Адвокат развел руками и вышел, не сказав ни слова.
— Извини, — пробормотала Лиза, — я не подумала…
— Не извиняйся. Все одно к одному.
— Ты что, с ним трахалась? — шепотом спросила Лиза. — Вы не пошли в институт, а просто…
— Пошли! — повысила голос Маруся. — Все было сделано по правилам! Доктор определил беременность. Мы с Марком решили это отпраздновать. Как-то так получилось… само собой…
— Ты чего трясешься? У тебя жар? — Лиза присела на кушетку и взяла Марусю за руку.
— Нет. У меня паника, — ответила та.
— Это очень некстати, — заметила Лиза.
— Слушай, хоть ты не трави душу! Скажи что-нибудь ободряющее. Чтобы мне захотелось встать, выпить чаю, покормить ребенка!..
— Ах, это… Это пожалуйста. Твоя подруга под капельницей. Начались схватки, а у нее давление сильно подскочило.
Цензура
Папа отвез Леру домой. Всю дорогу в машине он молчал, потом молчал и дома, на кухне.
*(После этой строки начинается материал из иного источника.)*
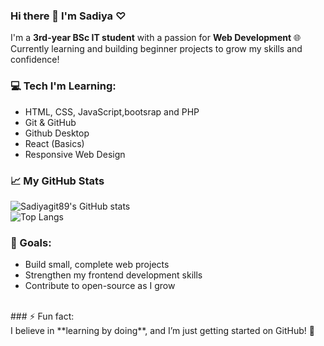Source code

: ### Hi there 👋 I'm Sadiya &#9825;

I'm a **3rd-year BSc IT student** with a passion for **Web Development** 🌐  <br>
Currently learning and building beginner projects to grow my skills and confidence!<br>

### 💻 Tech I'm Learning:<br>
- HTML, CSS, JavaScript,bootsrap and PHP <br>
- Git & GitHub<br>
- Github Desktop<br>
- React (Basics)<br>
- Responsive Web Design<br>

### 📈 My GitHub Stats<br>

![Sadiyagit89's GitHub stats](https://github-readme-stats.vercel.app/api?username=Sadiyagit89&show_icons=true&theme=radical)<br>
![Top Langs](https://github-readme-stats.vercel.app/api/top-langs/?username=Sadiyagit89&layout=compact&theme=radical)
<br>
### 🎯 Goals:<br>
- Build small, complete web projects<br>
- Strengthen my frontend development skills<br>
- Contribute to open-source as I grow
<br>
### ⚡ Fun fact:<br>
I believe in **learning by doing**, and I’m just getting started on GitHub! 🌱<br>



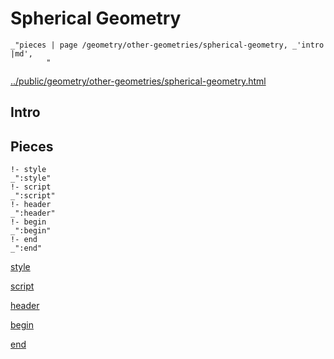 # Spherical Geometry

    _"pieces | page /geometry/other-geometries/spherical-geometry, _'intro |md',
            "

[../public/geometry/other-geometries/spherical-geometry.html](# "save:")


## Intro

## Pieces

    !- style
    _":style"
    !- script
    _":script"
    !- header
    _":header"
    !- begin
    _":begin"
    !- end
    _":end"

[style]() 

[script]()

[header]()

[begin]()

[end]()

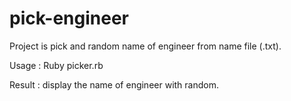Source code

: pick-engineer
=============
Project is pick and random name of engineer from name file (.txt).

Usage : Ruby picker.rb

Result : display the name of engineer with random.
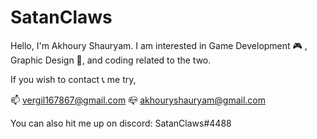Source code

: # SatanClaws

Hello, I'm Akhoury Shauryam.
I am interested in Game Development 🎮 , Graphic Design 🎨, and coding related to the two.



If you wish to contact 📞 me try,

📫 vergil167867@gmail.com  📪 akhouryshauryam@gmail.com 

You can also hit me up on discord: SatanClaws#4488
Сидел и молча смотрел, как Лера возится с бананом.
— Почему просто не ободрать его? — спросил папа, когда Лера отодвинула тарелку с кожурой.
Девочка посмотрела на него несколько растерянно. Так смотрит человек, который не в силах объяснить, почему он поет про себя песенку или сгрызает сосульку, вопреки всяким страшилкам о загрязнении окружающей среды.
— Я хотел сказать, — смешался папа, — что никто не ест банан ложкой.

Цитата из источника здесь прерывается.